Between the heat of the afternoon and the off-the-charts pollen count in the blooming desert, we cut our visit short and headed back to the moose. Although we only saw about half of the exhibits, we highly recommend a visit to the museum for anyone passing this way. With more to see, we look forward to coming back next winter.

One of the things I've been trying to photograph while we're here is a Tucson sunset. And, so far, I just haven't been in the right place at the right time with a camera to get a nice shot. Last night, though, I saw this and quickly grabbed the camera. It's the view to the north, with the Tucson Mountains in the background and a reflection of the setting sun in the west, as seen in the reflection of our big, curved windshield. Cool, huh?

Thursday, April 15, 2010

Mission San Xavier del Bac

We took advantage of one of Tucson's 300 sunny days this year to drive south a few miles to visit Mission San Xavier del Bac. This shining white mission shimmers in the desert sun. It's striking appearance against the barren sandy soil and clear blue sky has earned this national historic landmark the nickname "White Dove of the Desert". The mission is one of 24 missions established by Jesuit missionary Padre Eusebio Francisco Kino in the late 1600's. His vision for the church was simple: Impress the Indians. Our guess is that mission was accomplished!

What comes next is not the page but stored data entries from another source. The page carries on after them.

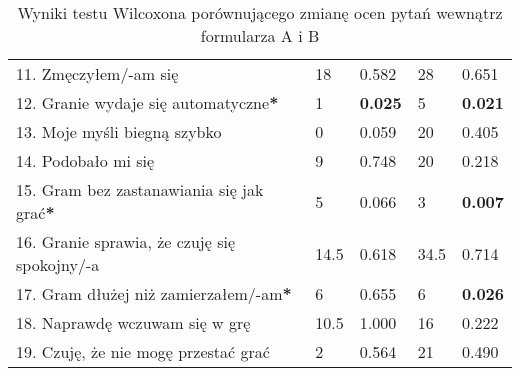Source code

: \begin{table}[h!]
\begin{center}
\begin{tabular}{|m{10em}|m{5em}|m{5em}|m{5em}|m{5em}|}
            11. Zmęczyłem/-am się                                             & 18                     & 0.582          & 28                     & 0.651          \\
            12. Granie wydaje się automatyczne\textbf{*}                      & 1                      & \textbf{0.025} & 5                      & \textbf{0.021} \\
            13. Moje myśli \newline biegną szybko                             & 0                      & 0.059          & 20                     & 0.405          \\
            14. Podobało mi się                                               & 9                      & 0.748          & 20                     & 0.218          \\
            15. Gram bez zastanawiania się jak grać\textbf{*}                 & 5                      & 0.066          & 3                      & \textbf{0.007} \\
            16. Granie sprawia, \newline że czuję się spokojny/-a             & 14.5                   & 0.618          & 34.5                   & 0.714          \\
            17. Gram dłużej \newline niż zamierzałem/-am\textbf{*}            & 6                      & 0.655          & 6                      & \textbf{0.026} \\
            18. Naprawdę wczuwam się w grę                                    & 10.5                   & 1.000          & 16                     & 0.222          \\
            19. Czuję, że nie mogę przestać grać                              & 2                      & 0.564          & 21                     & 0.490          \\
            \hline
        \end{tabular}
    \end{center}
    \caption{Wyniki testu Wilcoxona porównującego zmianę ocen pytań wewnątrz formularza A i B}\label{tab1:ch7_13}
\end{table}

Completed in 1797, the mission is in a constant state of restoration. Standing in the blazing Arizona sun for 213 years has definitely taken its toll. The west tower has been restored to its original splendor.

The east tower, which was never completed in the original construction, has yet to be restored.

Very little is known about the construction of this magnificent church. The names of the original architects and artisans have been lost in history.

Also known as "The Sistine Chapel of the New World", the interior of the church is filled with painted murals, carvings and sculptures. The mission is an active Catholic church that serves the Tohono O'odham Indian tribe.

The statues, carvings and paintings surrounding this side altar are beautiful. The interior of the church was restored in the 1980's and '90s by a team of conservators from around the world.

The mission serves as a shrine to St. Francis Xavier and is a place where many Catholics come to make requests to God. Each of the hundreds of lighted candles here represent a person's vow, intention or prayer.

Other visitors leave "milagros", small cast-metal ornaments, as offerings for their devotions. This display of offerings includes several pieces of small jewelry, a holy card and a handwritten note. The note, scribbled in Spanish, is a prayer from Thomas for help to find a good job.

The arch is a predominant architectural element throughout the mission.

There are arches everywhere.

This arch opens to Grotto Hill on the east side of the mission.

A cactus garden sits outside a small chapel on the mission grounds. Lucky for us, the desert is in bloom this time of year!

If there's an Easter Lily cactus, this is it!

It's a first for us to see so much color in the desert.

The mission sits on Tohono O'odham Indian Reservation. Just steps away you can find local vendors with native crafts and foods for sale. Without having a clue what it was, we decided to try the Indian frybread.


Take a tortilla and deep fry it. Fill it with, in our case, beans and cheese and fold it up. That's frybread! And, guess what? It's mighty tasty!